The Cost of Research: A Survey of Participating Sites in a Nationwide Registry

DISCUSSION

The CARRA registry is the first to attempt to record longitudinal data on pediatric subjects with rheumatologic diseases. It is considered an important first step in the natural observation of the course of pediatric rheumatic disease, as well as a bank of potential subjects to approach for new studies. However, the implementation of the registry was fraught with difficulties, largely because of costs that were not realized at inception. This survey supported what we expected: that the cost to enroll a subject into the registry far exceeded what was provided in the grants, and therefore most sites had to supplement what was given to them with either their own research money or divisional funds.
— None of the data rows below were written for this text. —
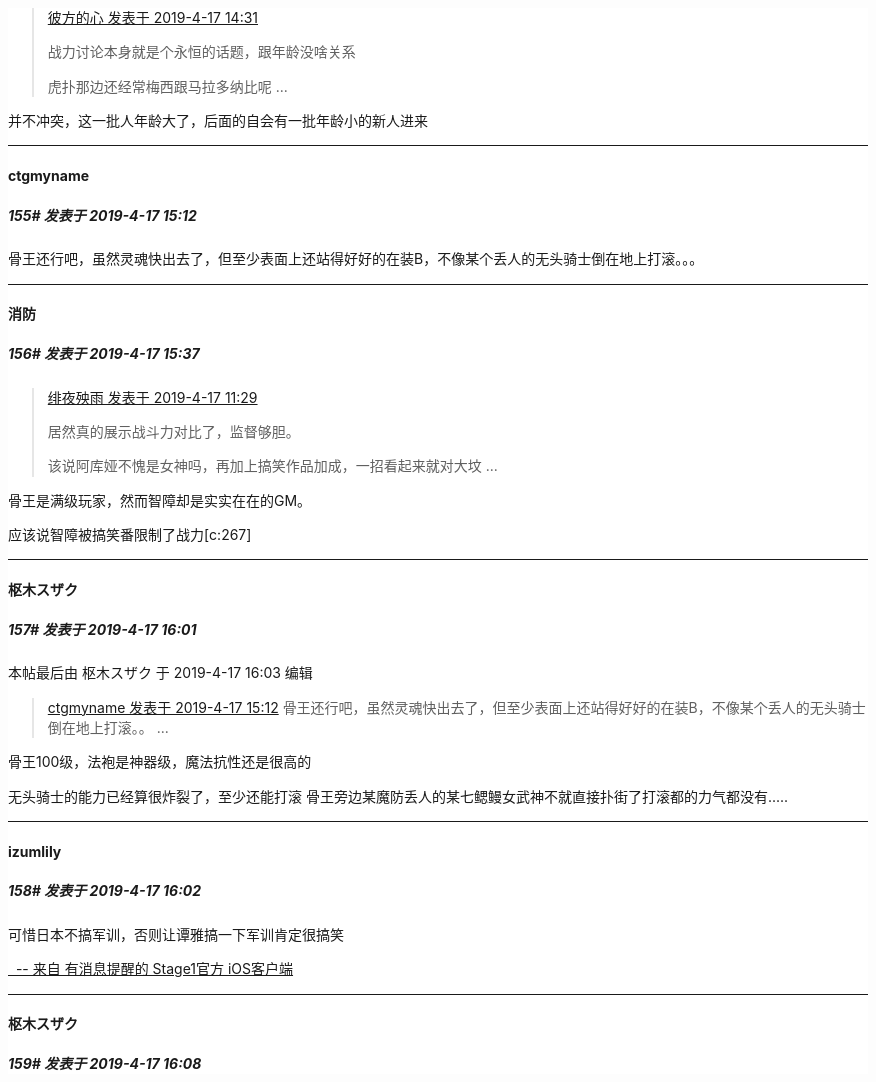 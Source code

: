<blockquote><a href="httphttps://bbs.saraba1st.com/2b/forum.php?mod=redirect&amp;goto=findpost&amp;pid=43339121&amp;ptid=1773953" target="_blank">彼方的心 发表于 2019-4-17 14:31</a>

战力讨论本身就是个永恒的话题，跟年龄没啥关系

虎扑那边还经常梅西跟马拉多纳比呢 ...</blockquote>
并不冲突，这一批人年龄大了，后面的自会有一批年龄小的新人进来

*****

####  ctgmyname  
##### 155#       发表于 2019-4-17 15:12

骨王还行吧，虽然灵魂快出去了，但至少表面上还站得好好的在装B，不像某个丢人的无头骑士倒在地上打滚。。。

*****

####  消防  
##### 156#       发表于 2019-4-17 15:37

<blockquote><a href="httphttps://bbs.saraba1st.com/2b/forum.php?mod=redirect&amp;goto=findpost&amp;pid=43336800&amp;ptid=1773953" target="_blank">绯夜殃雨 发表于 2019-4-17 11:29</a>

居然真的展示战斗力对比了，监督够胆。

该说阿库娅不愧是女神吗，再加上搞笑作品加成，一招看起来就对大坟 ...</blockquote>
骨王是满级玩家，然而智障却是实实在在的GM。

应该说智障被搞笑番限制了战力[c:267]

*****

####  枢木スザク  
##### 157#       发表于 2019-4-17 16:01

 本帖最后由 枢木スザク 于 2019-4-17 16:03 编辑 
<blockquote><a href="httphttps://bbs.saraba1st.com/2b/forum.php?mod=redirect&amp;goto=findpost&amp;pid=43339632&amp;ptid=1773953" target="_blank">ctgmyname 发表于 2019-4-17 15:12</a>
骨王还行吧，虽然灵魂快出去了，但至少表面上还站得好好的在装B，不像某个丢人的无头骑士倒在地上打滚。。 ...</blockquote>
骨王100级，法袍是神器级，魔法抗性还是很高的

无头骑士的能力已经算很炸裂了，至少还能打滚
骨王旁边某魔防丢人的某七鳃鳗女武神不就直接扑街了打滚都的力气都没有.....

*****

####  izumlily  
##### 158#       发表于 2019-4-17 16:02

可惜日本不搞军训，否则让谭雅搞一下军训肯定很搞笑

[  -- 来自 有消息提醒的 Stage1官方 iOS客户端](https://itunes.apple.com/fi/app/saraba1st/id1221237470?mt=8)

*****

####  枢木スザク  
##### 159#       发表于 2019-4-17 16:08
Because we allowed responders to keep the sites anonymous, we were unable to determine whether there was a cost difference between small and large sites. Our large site, for example, was able to hire a research assistant to recruit and enter data using our own funds, resulting in a reduced hourly cost and increased number of children entered (453). Our calculated per-patient cost was $88 per subject enrolled, which is a good deal less than the average of $102. Although we had a lower per-subject cost, we still had a total deficit of $19,932. We speculate that small centers would not have access to a research assistant, and would therefore incur higher costs and enroll fewer subjects. The use of resources varies from site to site owing to several factors, including the role of the research person. The use of a dedicated research person facilitates recruitment, although that was not specifically studied. Most rheumatology centers are stretched too thin regarding personnel to justify using their time for studies that are in addition to their clinical responsibilities. Adequate funding could help support paid research assistants whose job it is to carry out most of the research activities.
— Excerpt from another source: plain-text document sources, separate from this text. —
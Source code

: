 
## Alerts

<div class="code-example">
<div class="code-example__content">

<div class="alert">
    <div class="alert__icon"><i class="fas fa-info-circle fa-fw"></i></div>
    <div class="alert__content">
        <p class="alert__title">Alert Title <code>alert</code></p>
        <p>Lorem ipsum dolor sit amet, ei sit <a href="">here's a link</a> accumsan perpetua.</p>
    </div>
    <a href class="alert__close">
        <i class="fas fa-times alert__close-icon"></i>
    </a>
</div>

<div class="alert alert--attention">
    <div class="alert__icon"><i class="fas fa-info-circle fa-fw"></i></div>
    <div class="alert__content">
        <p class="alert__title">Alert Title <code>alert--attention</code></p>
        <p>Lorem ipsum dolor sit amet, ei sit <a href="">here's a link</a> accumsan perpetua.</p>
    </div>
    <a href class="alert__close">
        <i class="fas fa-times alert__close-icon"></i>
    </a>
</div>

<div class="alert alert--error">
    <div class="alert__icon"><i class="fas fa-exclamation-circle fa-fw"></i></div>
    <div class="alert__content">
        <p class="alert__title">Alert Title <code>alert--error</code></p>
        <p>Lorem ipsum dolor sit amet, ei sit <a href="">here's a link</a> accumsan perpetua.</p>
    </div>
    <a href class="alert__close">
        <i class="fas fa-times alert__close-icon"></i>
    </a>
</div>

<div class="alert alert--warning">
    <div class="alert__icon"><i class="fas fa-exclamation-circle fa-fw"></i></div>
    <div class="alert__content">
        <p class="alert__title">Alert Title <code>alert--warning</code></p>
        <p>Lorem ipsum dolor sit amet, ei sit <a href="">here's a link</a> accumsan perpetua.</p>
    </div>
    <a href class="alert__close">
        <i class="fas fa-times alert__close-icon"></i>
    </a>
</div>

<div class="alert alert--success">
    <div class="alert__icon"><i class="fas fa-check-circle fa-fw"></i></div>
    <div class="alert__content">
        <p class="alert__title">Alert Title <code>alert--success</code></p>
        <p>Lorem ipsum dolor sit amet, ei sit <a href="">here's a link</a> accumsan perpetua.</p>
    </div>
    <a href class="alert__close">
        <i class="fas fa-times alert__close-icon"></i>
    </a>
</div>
We knew that more complicated diseases tended to take longer to abstract, yet payment was the same. As a result, we postulated there would be an enrollment bias favoring subjects whose data were more easily abstracted because of their disease diagnosis or length of disease. Indeed, 33% of responders reported subject selection, most commonly against enrolling subjects with SLE and FM. However, children with SLE and JDMS were enrolled at a higher rate than the survey by Bowyer and Roettcher would predict⁹. This higher enrollment rate may have been observed because these children came to the clinic more often, were more willing to participate in research, or were more interesting to rheumatologists as potential research subjects. More notable is the marked dearth of children entered into the CARRA registry with FM, an absence that may reflect either the long and complicated histories of children with FM, or researcher bias against noninflammatory conditions.
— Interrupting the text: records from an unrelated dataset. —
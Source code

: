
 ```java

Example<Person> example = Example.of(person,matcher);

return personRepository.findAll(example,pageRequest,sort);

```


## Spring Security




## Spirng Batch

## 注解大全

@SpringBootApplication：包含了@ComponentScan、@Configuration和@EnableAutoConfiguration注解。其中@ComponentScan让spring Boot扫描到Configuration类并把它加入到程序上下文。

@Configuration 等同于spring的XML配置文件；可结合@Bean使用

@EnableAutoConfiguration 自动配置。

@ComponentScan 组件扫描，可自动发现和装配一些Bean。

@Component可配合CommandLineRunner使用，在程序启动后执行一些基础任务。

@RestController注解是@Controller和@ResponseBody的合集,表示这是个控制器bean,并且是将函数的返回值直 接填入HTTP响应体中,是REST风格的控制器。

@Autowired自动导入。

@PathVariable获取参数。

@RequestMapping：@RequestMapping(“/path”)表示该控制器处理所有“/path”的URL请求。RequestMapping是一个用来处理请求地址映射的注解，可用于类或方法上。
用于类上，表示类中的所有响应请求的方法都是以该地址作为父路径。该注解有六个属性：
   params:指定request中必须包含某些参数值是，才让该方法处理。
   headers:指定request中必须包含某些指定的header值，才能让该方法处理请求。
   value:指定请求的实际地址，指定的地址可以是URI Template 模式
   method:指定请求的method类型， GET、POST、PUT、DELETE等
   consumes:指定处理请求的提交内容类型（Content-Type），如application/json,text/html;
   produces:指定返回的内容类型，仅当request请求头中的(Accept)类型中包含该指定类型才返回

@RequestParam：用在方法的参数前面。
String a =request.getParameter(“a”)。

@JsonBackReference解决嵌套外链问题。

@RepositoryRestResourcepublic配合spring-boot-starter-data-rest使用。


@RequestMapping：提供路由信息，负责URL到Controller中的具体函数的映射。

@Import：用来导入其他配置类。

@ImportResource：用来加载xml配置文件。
This registry brings to the forefront what is often the case in academic research: that government and foundation funding is inadequate to cover the actual costs to the site for successful implementation. This is unfortunate because it prevents potentially beneficial research from being properly completed and may result in underpowered studies. It also creates an ethical dilemma in the recruitment of subjects because of the possibility that subject data may ultimately be unusable as a result of recruitment and enrollment issues. Underfunding studies creates significant barriers to investigators doing clinical research who need additional funds, either from their research monies or from divisional funds, to complete sponsored studies. Losing money to participate in funded research cannot be long tolerated in this economic climate, nor should it be. There are advantages to participation in collaborative studies, including advances in disease understanding, comparison of care and treatment, and publications. However, relying on colleagues to be good citizens in the research community is not an adequate reason to perpetuate underfunding recruitment and enrollment costs.

We did not compare our enrollment in our study to industry sponsors. It may be that reimbursement is greater in studies in which industry has vested interests and thus recruitment may be enhanced. Using a budget template that is based on industry-sponsored trials may provide a more realistic appraisal when working on budgets for registry and other non-industry trials.

In the future, all parties must make an increased mutual effort to ensure that clinical research requiring the recruitment and enrollment of subjects is properly funded so that valid and evaluable results are obtained. Investigators need to more accurately estimate the time and effort that will be necessary for the successful implementation of a trial. If the grant is a multisite protocol, sites should be required to fully estimate the costs for their own site, because these can vary greatly. We speculate that smaller sites may have increased costs. Additionally, if a grant comes in for a specific amount, the funder needs to understand that budget justifications for recruitment and enrollment are likely to vary significantly from site to site based on the circumstances that exist among pediatric rheumatology centers. Ultimately, these steps will improve the implementation of studies and the quality of the data obtained.